THE TASK => Your job is to retype the records exactly while dropping every picture.

#### INPUT DATA

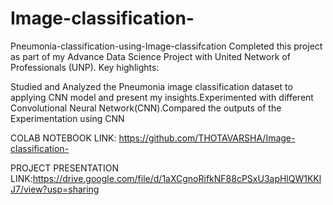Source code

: # Image-classification- 
Pneumonia-classification-using-Image-classifcation
Completed this project as part of my Advance Data Science Project with United Network of Professionals (UNP). Key highlights:

Studied and Analyzed the Pneumonia image classification dataset to applying CNN model and present my insights.Experimented with different Convolutional Neural Network(CNN).Compared the outputs of the Experimentation using CNN

COLAB NOTEBOOK LINK: https://github.com/THOTAVARSHA/Image-classification-

PROJECT PRESENTATION LINK:https://drive.google.com/file/d/1aXCgnoRifkNF88cPSxU3apHlQW1KKlJ7/view?usp=sharing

########

RESULT FOR THIS TASK =>
Source code

: # Image-classification- 
Pneumonia-classification-using-Image-classifcation
Completed this project as part of my Advance Data Science Project with United Network of Professionals (UNP). Key highlights:

Studied and Analyzed the Pneumonia image classification dataset to applying CNN model and present my insights.Experimented with different Convolutional Neural Network(CNN).Compared the outputs of the Experimentation using CNN

COLAB NOTEBOOK LINK: https://github.com/THOTAVARSHA/Image-classification-

PROJECT PRESENTATION LINK:https://drive.google.com/file/d/1aXCgnoRifkNF88cPSxU3apHlQW1KKlJ7/view?usp=sharing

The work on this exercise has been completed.